[Records excerpted from a collection]

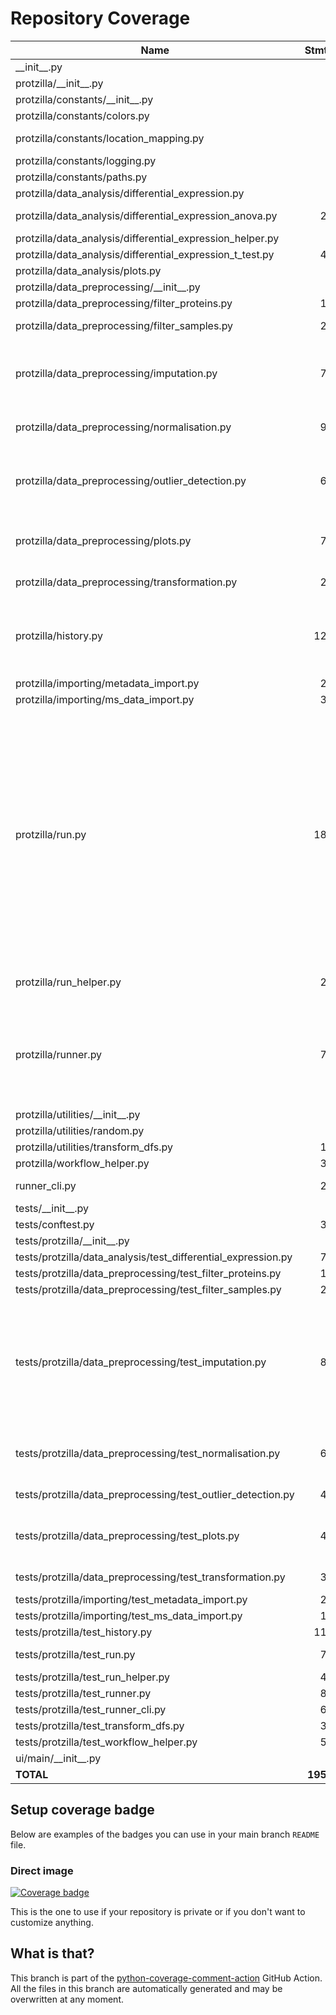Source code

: # Repository Coverage



| Name                                                             |    Stmts |     Miss |   Branch |   BrPart |   Cover |   Missing |
|----------------------------------------------------------------- | -------: | -------: | -------: | -------: | ------: | --------: |
| \_\_init\_\_.py                                                  |        0 |        0 |        0 |        0 |    100% |           |
| protzilla/\_\_init\_\_.py                                        |        0 |        0 |        0 |        0 |    100% |           |
| protzilla/constants/\_\_init\_\_.py                              |        0 |        0 |        0 |        0 |    100% |           |
| protzilla/constants/colors.py                                    |        2 |        0 |        0 |        0 |    100% |           |
| protzilla/constants/location\_mapping.py                         |        8 |        0 |        4 |        1 |     92% |  17->exit |
| protzilla/constants/logging.py                                   |        3 |        0 |        0 |        0 |    100% |           |
| protzilla/constants/paths.py                                     |        6 |        0 |        0 |        0 |    100% |           |
| protzilla/data\_analysis/differential\_expression.py             |        5 |        2 |        0 |        0 |     60% |       8-9 |
| protzilla/data\_analysis/differential\_expression\_anova.py      |       28 |        2 |        8 |        2 |     89% |50-51, 93->96 |
| protzilla/data\_analysis/differential\_expression\_helper.py     |        7 |        1 |        2 |        1 |     78% |        22 |
| protzilla/data\_analysis/differential\_expression\_t\_test.py    |       40 |        0 |       10 |        0 |    100% |           |
| protzilla/data\_analysis/plots.py                                |        5 |        0 |        0 |        0 |    100% |           |
| protzilla/data\_preprocessing/\_\_init\_\_.py                    |        0 |        0 |        0 |        0 |    100% |           |
| protzilla/data\_preprocessing/filter\_proteins.py                |       15 |        2 |        4 |        1 |     74% |     55-56 |
| protzilla/data\_preprocessing/filter\_samples.py                 |       26 |        1 |        4 |        2 |     90% |56->65, 66 |
| protzilla/data\_preprocessing/imputation.py                      |       74 |        1 |       14 |        3 |     95% |140, 290->299, 309->315 |
| protzilla/data\_preprocessing/normalisation.py                   |       99 |        1 |       22 |        2 |     98% |243->254, 255 |
| protzilla/data\_preprocessing/outlier\_detection.py              |       67 |        3 |       12 |        4 |     89% |172, 189, 244, 245->exit |
| protzilla/data\_preprocessing/plots.py                           |       71 |        7 |        9 |        1 |     90% |176->191, 368-392 |
| protzilla/data\_preprocessing/transformation.py                  |       20 |        2 |        8 |        3 |     82% |31, 40->49, 50 |
| protzilla/history.py                                             |      120 |        6 |       46 |        6 |     93% |33, 109, 116, 124, 190, 205 |
| protzilla/importing/metadata\_import.py                          |       26 |        7 |       12 |        1 |     63% |     19-26 |
| protzilla/importing/ms\_data\_import.py                          |       30 |        0 |        4 |        0 |    100% |           |
| protzilla/run.py                                                 |      189 |       40 |       52 |        6 |     74% |38-44, 48-54, 103-104, 127, 134-135, 144->142, 155-166, 169, 174-179, 221-224, 277, 285->284, 287 |
| protzilla/run\_helper.py                                         |       28 |        3 |       20 |        4 |     85% |12, 18, 21->25, 26 |
| protzilla/runner.py                                              |       76 |        6 |       30 |        4 |     91% |109, 112, 118->121, 126-127, 140-141 |
| protzilla/utilities/\_\_init\_\_.py                              |        0 |        0 |        0 |        0 |    100% |           |
| protzilla/utilities/random.py                                    |        4 |        0 |        0 |        0 |    100% |           |
| protzilla/utilities/transform\_dfs.py                            |       11 |        0 |        0 |        0 |    100% |           |
| protzilla/workflow\_helper.py                                    |       34 |        0 |       30 |        0 |    100% |           |
| runner\_cli.py                                                   |       20 |        5 |        2 |        1 |     73% | 52-55, 59 |
| tests/\_\_init\_\_.py                                            |        0 |        0 |        0 |        0 |    100% |           |
| tests/conftest.py                                                |       31 |        0 |        6 |        0 |    100% |           |
| tests/protzilla/\_\_init\_\_.py                                  |        0 |        0 |        0 |        0 |    100% |           |
| tests/protzilla/data\_analysis/test\_differential\_expression.py |       70 |        2 |       14 |        2 |     95% |   74, 230 |
| tests/protzilla/data\_preprocessing/test\_filter\_proteins.py    |       16 |        1 |        2 |        1 |     89% |        48 |
| tests/protzilla/data\_preprocessing/test\_filter\_samples.py     |       29 |        2 |        4 |        2 |     88% |    74, 99 |
| tests/protzilla/data\_preprocessing/test\_imputation.py          |       87 |       10 |       10 |        5 |     85% |154-155, 179-180, 204-205, 232-233, 258-259 |
| tests/protzilla/data\_preprocessing/test\_normalisation.py       |       67 |        4 |       12 |        4 |     90% |309, 325, 351, 377 |
| tests/protzilla/data\_preprocessing/test\_outlier\_detection.py  |       41 |        3 |        6 |        3 |     87% |65, 79, 95 |
| tests/protzilla/data\_preprocessing/test\_plots.py               |       47 |        8 |       16 |        5 |     79% |20, 39, 56, 81, 117-120 |
| tests/protzilla/data\_preprocessing/test\_transformation.py      |       35 |        2 |        4 |        2 |     90% |  119, 140 |
| tests/protzilla/importing/test\_metadata\_import.py              |       23 |        0 |        0 |        0 |    100% |           |
| tests/protzilla/importing/test\_ms\_data\_import.py              |       16 |        0 |        0 |        0 |    100% |           |
| tests/protzilla/test\_history.py                                 |      116 |        0 |        6 |        0 |    100% |           |
| tests/protzilla/test\_run.py                                     |       78 |        8 |        2 |        0 |     90% |   101-119 |
| tests/protzilla/test\_run\_helper.py                             |       42 |        0 |        0 |        0 |    100% |           |
| tests/protzilla/test\_runner.py                                  |       89 |        0 |       10 |        0 |    100% |           |
| tests/protzilla/test\_runner\_cli.py                             |       66 |        0 |        4 |        0 |    100% |           |
| tests/protzilla/test\_transform\_dfs.py                          |       32 |        0 |        0 |        0 |    100% |           |
| tests/protzilla/test\_workflow\_helper.py                        |       55 |        0 |        4 |        0 |    100% |           |
| ui/main/\_\_init\_\_.py                                          |        0 |        0 |        0 |        0 |    100% |           |
|                                                        **TOTAL** | **1954** |  **129** |  **393** |   **66** | **91%** |           |


## Setup coverage badge

Below are examples of the badges you can use in your main branch `README` file.

### Direct image

[![Coverage badge](https://github.com/antonneubauer/PROTzilla2/raw/python-coverage-comment-action-data/badge.svg)](https://github.com/antonneubauer/PROTzilla2/tree/python-coverage-comment-action-data)

This is the one to use if your repository is private or if you don't want to customize anything.



## What is that?

This branch is part of the
[python-coverage-comment-action](https://github.com/marketplace/actions/python-coverage-comment)
GitHub Action. All the files in this branch are automatically generated and may be
overwritten at any moment.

== WHAT IS NEEDED ==
Output every entry exactly. Pictures stay out.

== WRITTEN SOLUTION ==
Source code

: # Repository Coverage



| Name                                                             |    Stmts |     Miss |   Branch |   BrPart |   Cover |   Missing |
|----------------------------------------------------------------- | -------: | -------: | -------: | -------: | ------: | --------: |
| \_\_init\_\_.py                                                  |        0 |        0 |        0 |        0 |    100% |           |
| protzilla/\_\_init\_\_.py                                        |        0 |        0 |        0 |        0 |    100% |           |
| protzilla/constants/\_\_init\_\_.py                              |        0 |        0 |        0 |        0 |    100% |           |
| protzilla/constants/colors.py                                    |        2 |        0 |        0 |        0 |    100% |           |
| protzilla/constants/location\_mapping.py                         |        8 |        0 |        4 |        1 |     92% |  17->exit |
| protzilla/constants/logging.py                                   |        3 |        0 |        0 |        0 |    100% |           |
| protzilla/constants/paths.py                                     |        6 |        0 |        0 |        0 |    100% |           |
| protzilla/data\_analysis/differential\_expression.py             |        5 |        2 |        0 |        0 |     60% |       8-9 |
| protzilla/data\_analysis/differential\_expression\_anova.py      |       28 |        2 |        8 |        2 |     89% |50-51, 93->96 |
| protzilla/data\_analysis/differential\_expression\_helper.py     |        7 |        1 |        2 |        1 |     78% |        22 |
| protzilla/data\_analysis/differential\_expression\_t\_test.py    |       40 |        0 |       10 |        0 |    100% |           |
| protzilla/data\_analysis/plots.py                                |        5 |        0 |        0 |        0 |    100% |           |
| protzilla/data\_preprocessing/\_\_init\_\_.py                    |        0 |        0 |        0 |        0 |    100% |           |
| protzilla/data\_preprocessing/filter\_proteins.py                |       15 |        2 |        4 |        1 |     74% |     55-56 |
| protzilla/data\_preprocessing/filter\_samples.py                 |       26 |        1 |        4 |        2 |     90% |56->65, 66 |
| protzilla/data\_preprocessing/imputation.py                      |       74 |        1 |       14 |        3 |     95% |140, 290->299, 309->315 |
| protzilla/data\_preprocessing/normalisation.py                   |       99 |        1 |       22 |        2 |     98% |243->254, 255 |
| protzilla/data\_preprocessing/outlier\_detection.py              |       67 |        3 |       12 |        4 |     89% |172, 189, 244, 245->exit |
| protzilla/data\_preprocessing/plots.py                           |       71 |        7 |        9 |        1 |     90% |176->191, 368-392 |
| protzilla/data\_preprocessing/transformation.py                  |       20 |        2 |        8 |        3 |     82% |31, 40->49, 50 |
| protzilla/history.py                                             |      120 |        6 |       46 |        6 |     93% |33, 109, 116, 124, 190, 205 |
| protzilla/importing/metadata\_import.py                          |       26 |        7 |       12 |        1 |     63% |     19-26 |
| protzilla/importing/ms\_data\_import.py                          |       30 |        0 |        4 |        0 |    100% |           |
| protzilla/run.py                                                 |      189 |       40 |       52 |        6 |     74% |38-44, 48-54, 103-104, 127, 134-135, 144->142, 155-166, 169, 174-179, 221-224, 277, 285->284, 287 |
| protzilla/run\_helper.py                                         |       28 |        3 |       20 |        4 |     85% |12, 18, 21->25, 26 |
| protzilla/runner.py                                              |       76 |        6 |       30 |        4 |     91% |109, 112, 118->121, 126-127, 140-141 |
| protzilla/utilities/\_\_init\_\_.py                              |        0 |        0 |        0 |        0 |    100% |           |
| protzilla/utilities/random.py                                    |        4 |        0 |        0 |        0 |    100% |           |
| protzilla/utilities/transform\_dfs.py                            |       11 |        0 |        0 |        0 |    100% |           |
| protzilla/workflow\_helper.py                                    |       34 |        0 |       30 |        0 |    100% |           |
| runner\_cli.py                                                   |       20 |        5 |        2 |        1 |     73% | 52-55, 59 |
| tests/\_\_init\_\_.py                                            |        0 |        0 |        0 |        0 |    100% |           |
| tests/conftest.py                                                |       31 |        0 |        6 |        0 |    100% |           |
| tests/protzilla/\_\_init\_\_.py                                  |        0 |        0 |        0 |        0 |    100% |           |
| tests/protzilla/data\_analysis/test\_differential\_expression.py |       70 |        2 |       14 |        2 |     95% |   74, 230 |
| tests/protzilla/data\_preprocessing/test\_filter\_proteins.py    |       16 |        1 |        2 |        1 |     89% |        48 |
| tests/protzilla/data\_preprocessing/test\_filter\_samples.py     |       29 |        2 |        4 |        2 |     88% |    74, 99 |
| tests/protzilla/data\_preprocessing/test\_imputation.py          |       87 |       10 |       10 |        5 |     85% |154-155, 179-180, 204-205, 232-233, 258-259 |
| tests/protzilla/data\_preprocessing/test\_normalisation.py       |       67 |        4 |       12 |        4 |     90% |309, 325, 351, 377 |
| tests/protzilla/data\_preprocessing/test\_outlier\_detection.py  |       41 |        3 |        6 |        3 |     87% |65, 79, 95 |
| tests/protzilla/data\_preprocessing/test\_plots.py               |       47 |        8 |       16 |        5 |     79% |20, 39, 56, 81, 117-120 |
| tests/protzilla/data\_preprocessing/test\_transformation.py      |       35 |        2 |        4 |        2 |     90% |  119, 140 |
| tests/protzilla/importing/test\_metadata\_import.py              |       23 |        0 |        0 |        0 |    100% |           |
| tests/protzilla/importing/test\_ms\_data\_import.py              |       16 |        0 |        0 |        0 |    100% |           |
| tests/protzilla/test\_history.py                                 |      116 |        0 |        6 |        0 |    100% |           |
| tests/protzilla/test\_run.py                                     |       78 |        8 |        2 |        0 |     90% |   101-119 |
| tests/protzilla/test\_run\_helper.py                             |       42 |        0 |        0 |        0 |    100% |           |
| tests/protzilla/test\_runner.py                                  |       89 |        0 |       10 |        0 |    100% |           |
| tests/protzilla/test\_runner\_cli.py                             |       66 |        0 |        4 |        0 |    100% |           |
| tests/protzilla/test\_transform\_dfs.py                          |       32 |        0 |        0 |        0 |    100% |           |
| tests/protzilla/test\_workflow\_helper.py                        |       55 |        0 |        4 |        0 |    100% |           |
| ui/main/\_\_init\_\_.py                                          |        0 |        0 |        0 |        0 |    100% |           |
|                                                        **TOTAL** | **1954** |  **129** |  **393** |   **66** | **91%** |           |


## Setup coverage badge

Below are examples of the badges you can use in your main branch `README` file.

### Direct image

[![Coverage badge](https://github.com/antonneubauer/PROTzilla2/raw/python-coverage-comment-action-data/badge.svg)](https://github.com/antonneubauer/PROTzilla2/tree/python-coverage-comment-action-data)

This is the one to use if your repository is private or if you don't want to customize anything.



## What is that?

This branch is part of the
[python-coverage-comment-action](https://github.com/marketplace/actions/python-coverage-comment)
GitHub Action. All the files in this branch are automatically generated and may be
overwritten at any moment.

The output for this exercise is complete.